*Work item*
For each line in the data below that has the word "matrices", copy that line.

*Source data*
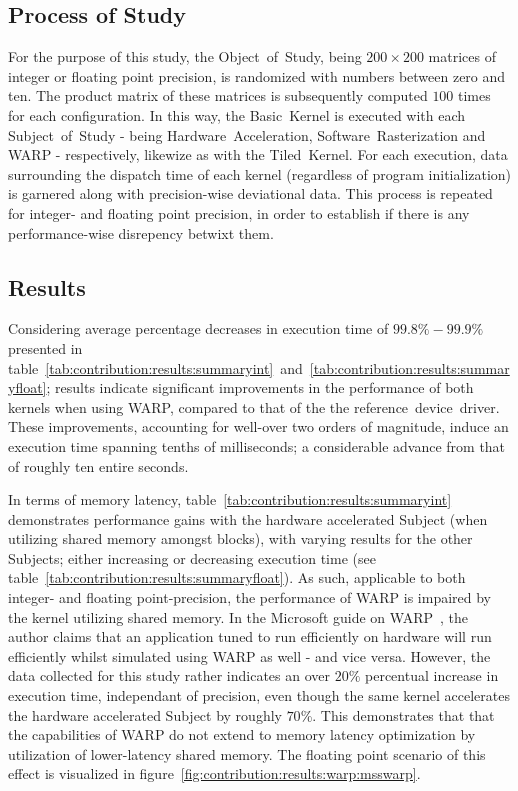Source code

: \subsection{Process of Study}
\label{sec:contribution:processofstudy}
For the purpose of this study, the Object~of~Study, being $200\times 200$ matrices of integer or floating point precision, is randomized with numbers between zero and ten.
The product matrix of these matrices is subsequently computed $100$ times for each configuration.
In this way, the Basic~Kernel is executed with each Subject~of~Study - being Hardware~Acceleration, Software~Rasterization and WARP - respectively, likewize as with the Tiled~Kernel.
For each execution, data surrounding the dispatch time of each kernel (regardless of program initialization) is garnered along with precision-wise deviational data.
This process is repeated for integer- and floating point precision, in order to establish if there is any performance-wise disrepency betwixt them.

\subsection{Results}
\label{sec:contribution:results}
Considering average percentage decreases in execution time of $99.8\%-99.9\%$ presented in table~\ref{tab:contribution:results:summaryint}~and~\ref{tab:contribution:results:summaryfloat}; results indicate significant improvements in the performance of both kernels when using WARP, compared to that of the the reference~device~driver.
These improvements, accounting for well-over two orders of magnitude, induce an execution time spanning tenths of milliseconds; a considerable advance from that of roughly ten entire seconds.

In terms of memory latency, table~\ref{tab:contribution:results:summaryint} demonstrates performance gains with the hardware accelerated Subject (when utilizing shared memory amongst blocks), with varying results for the other Subjects; either increasing or decreasing execution time (see table~\ref{tab:contribution:results:summaryfloat}).
As such, applicable to both integer- and floating point-precision, the performance of WARP is impaired by the kernel utilizing shared memory.
In the Microsoft guide on WARP~, the author claims that an application tuned to run efficiently on hardware will run efficiently whilst simulated using WARP as well - and vice versa.
However, the data collected for this study rather indicates an over $20\%$ percentual increase in execution time, independant of precision, even though the same kernel accelerates the hardware accelerated Subject by roughly $70$\%.
This demonstrates that that the capabilities of WARP do not extend to memory latency optimization by utilization of lower-latency shared memory.
The floating point scenario of this effect is visualized in figure~\ref{fig:contribution:results:warp:msswarp}.

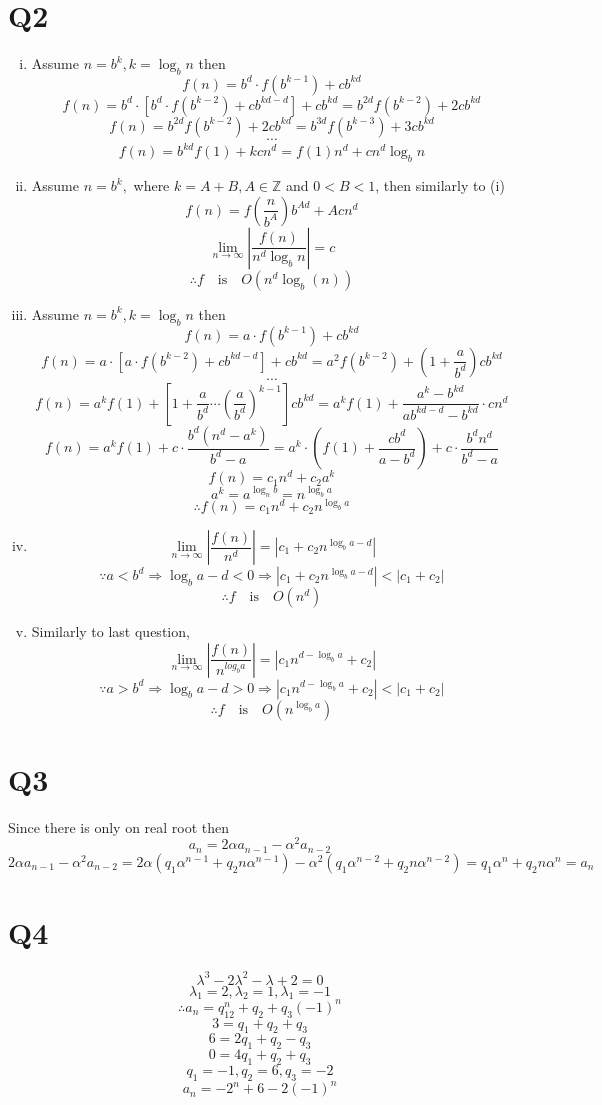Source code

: \documentclass[12pt]{article}
\begin{document}
\section{Q2}
\begin{enumerate}[(i)]
\item Assume $n=b^k,k=\log_bn$ then 
$$f(n)=b^d\cdot f(b^{k-1})+cb^{kd}$$
$$f(n)=b^d\cdot[b^d\cdot f(b^{k-2})+cb^{kd-d}]+cb^{kd}=b^{2d}f(b^{k-2})+2cb^{kd}$$
$$f(n)=b^{2d}f(b^{k-2})+2cb^{kd}=b^{3d}f(b^{k-3})+3cb^{kd}$$
$$\cdots$$
$$f(n)=b^{kd}f(1)+kcn^d=f(1)n^d+cn^d\log_bn$$
\item Assume $n=b^k,$ where $k=A+B,A\in\mathbb{Z}$ and $0<B<1$, then similarly to (i)
$$f(n)=f(\frac{n}{b^A})b^{Ad}+Acn^d$$
$$\lim_{n\to\infty}|\frac{f(n)}{n^d\log_bn}|=c$$
$$\therefore f\quad\mathrm{is}\quad O(n^d\log_b(n))$$ 
\item Assume $n=b^k,k=\log_bn$ then
$$f(n)=a\cdot f(b^{k-1})+cb^{kd}$$
$$f(n)=a\cdot[a\cdot f(b^{k-2})+cb^{kd-d}]+cb^{kd}=a^2f(b^{k-2})+(1+\frac{a}{b^d})cb^{kd}$$
$$\cdots$$
$$f(n)=a^kf(1)+[1+\frac{a}{b^d}\cdots(\frac{a}{b^d})^{k-1}]cb^{kd}=a^kf(1)+\frac{a^k-b^{kd}}{ab^{kd-d}-b^{kd}}\cdot cn^d$$
$$f(n)=a^kf(1)+c\cdot\frac{b^d(n^d-a^k)}{b^d-a}=a^k\cdot(f(1)+\frac{cb^d}{a-b^d})+c\cdot\frac{b^dn^d}{b^d-a}$$
$$f(n)=c_1n^d+c_2a^k$$
$$a^k=a^{\log_nb}=n^{\log_ba}$$
$$\therefore f(n)=c_1n^d+c_2n^{\log_ba}$$
\item $$\lim_{n\to\infty}|\frac{f(n)}{n^d}|=|c_1+c_2n^{\log_ba-d}|$$
$$\because a<b^d\Rightarrow\log_ba-d<0\Rightarrow|c_1+c_2n^{\log_ba-d}|<|c_1+c_2|$$
$$\therefore f\quad\mathrm{ is }\quad O(n^d)$$
\item Similarly to last question,
$$\lim_{n\to\infty}|\frac{f(n)}{n^{log_ba}}|=|c_1n^{d-\log_ba}+c_2|$$
$$\because a>b^d\Rightarrow\log_ba-d>0\Rightarrow|c_1n^{d-\log_ba}+c_2|<|c_1+c_2|$$
$$\therefore f\quad\mathrm{ is }\quad O(n^{\log_ba})$$
\end{enumerate}
\section{Q3}
Since there is only on real root then 
$$a_n=2\alpha a_{n-1}-\alpha^2a_{n-2}$$
$$2\alpha a_{n-1}-\alpha^2a_{n-2}=2\alpha(q_1\alpha^{n-1}+q_2n\alpha^{n-1})-\alpha^2(q_1\alpha^{n-2}+q_2n\alpha^{n-2})=q_1\alpha^n+q_2n\alpha^n=a_n$$
\section{Q4}
$$\lambda^3-2\lambda^2-\lambda+2=0$$
$$\lambda_1=2,\lambda_2=1,\lambda_1=-1$$
$$\therefore a_n=q_12^n+q_2+q_3(-1)^n$$
$$3=q_1+q_2+q_3$$
$$6=2q_1+q_2-q_3$$
$$0=4q_1+q_2+q_3$$
$$q_1=-1,q_2=6,q_3=-2$$
$$a_n=-2^n+6-2(-1)^n$$
\end{document}

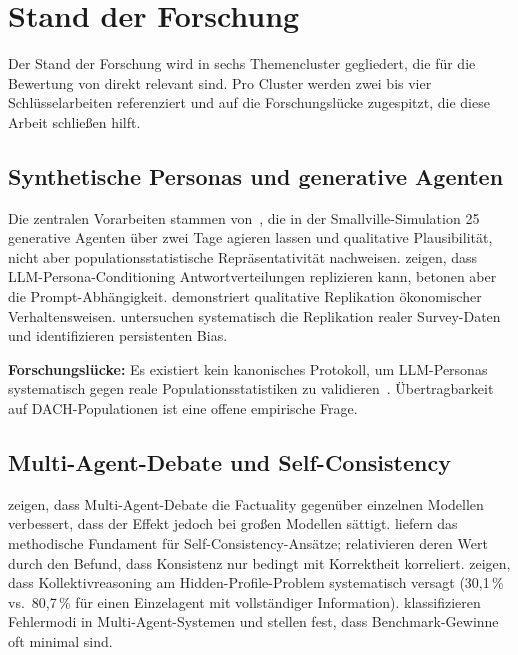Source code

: 
\chapter{Stand der Forschung}\label{ch:related}

Der Stand der Forschung wird in sechs Themencluster gegliedert, die für die Bewertung von \agora{} direkt relevant sind. Pro Cluster werden zwei bis vier Schlüsselarbeiten referenziert und auf die Forschungslücke zugespitzt, die diese Arbeit schließen hilft.

\section{Synthetische Personas und generative Agenten}\label{sec:personas}

Die zentralen Vorarbeiten stammen von~\cite{park2023generative}, die in der Smallville-Simulation 25 generative Agenten über zwei Tage agieren lassen und qualitative Plausibilität, nicht aber populationsstatistische Repräsentativität nachweisen. \cite{argyle2023silicon} zeigen, dass LLM-Persona-Conditioning Antwortverteilungen replizieren kann, betonen aber die Prompt-Abhängigkeit. \cite{horton2023homosilicus} demonstriert qualitative Replikation ökonomischer Verhaltensweisen. \cite{uas2025} untersuchen systematisch die Replikation realer Survey-Daten und identifizieren persistenten Bias.

\textbf{Forschungslücke:} Es existiert kein kanonisches Protokoll, um LLM-Personas systematisch gegen reale Populationsstatistiken zu validieren~\cite{task-f-literature-note}. Übertragbarkeit auf DACH-Populationen ist eine offene empirische Frage.

\section{Multi-Agent-Debate und Self-Consistency}\label{sec:debate}

\cite{du2023multiagent} zeigen, dass Multi-Agent-Debate die Factuality gegenüber einzelnen Modellen verbessert, dass der Effekt jedoch bei großen Modellen sättigt. \cite{wang2022selfconsistency} liefern das methodische Fundament für Self-Consistency-Ansätze; \cite{consistency2024} relativieren deren Wert durch den Befund, dass Konsistenz nur bedingt mit Korrektheit korreliert. \cite{hiddenbench2025} zeigen, dass Kollektivreasoning am Hidden-Profile-Problem systematisch versagt (30,1\,\% vs.\ 80,7\,\% für einen Einzelagent mit vollständiger Information). \cite{mast2025} klassifizieren Fehlermodi in Multi-Agent-Systemen und stellen fest, dass Benchmark-Gewinne oft minimal sind.


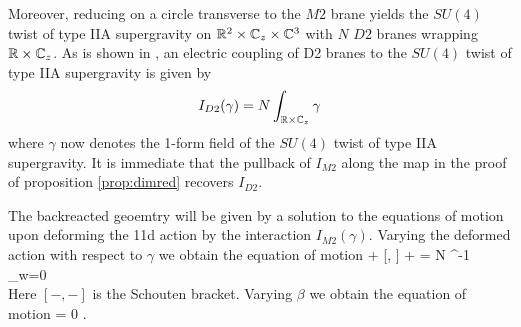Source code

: Moreover, reducing on a circle transverse to the $M2$ brane yields the $SU(4)$ twist of type IIA supergravity on $\mathbb{R}^2\times \mathbb{C}_z\times \mathbb{C}^3$ with $N$ $D2$ branes wrapping $\mathbb{R}\times \mathbb{C}_z$. As is shown in \cite{CLsugra}, an electric coupling of D2 branes to the $SU(4)$ twist of type IIA supergravity is given by 
\[
I_{D2}(\gamma) = N \int_{\mathbb{R}\times\mathbb{C}_z} \gamma
\] 
where $\gamma$ now denotes the 1-form field of the $SU(4)$ twist of type IIA supergravity. It is immediate that the pullback of $I_{M2}$ along the map in the proof of proposition \ref{prop:dimred} recovers $I_{D2}$. 






The backreacted geoemtry will be given by a solution to the equations of motion upon deforming the 11d action by the interaction $I_{M2}(\gamma)$. 
Varying the deformed action with respect to $\gamma$ 
we obtain the equation of motion
\beqn\label{eqn:ads4eom1}
\dbar \mu +  [\mu, \mu] + \partial\gamma\partial\gamma = N \Omega^{-1} \delta_{w=0} \\
\eeqn
Here $[-,-]$ is the Schouten bracket. 
Varying $\beta$ we obtain the equation of motion
\beqn\label{eqn:adseom2}
\div \mu = 0 .
\eeqn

*Exercise solution*
For the purpose of this study, the Object~of~Study, being $200\times 200$ matrices of integer or floating point precision, is randomized with numbers between zero and ten.
The product matrix of these matrices is subsequently computed $100$ times for each configuration.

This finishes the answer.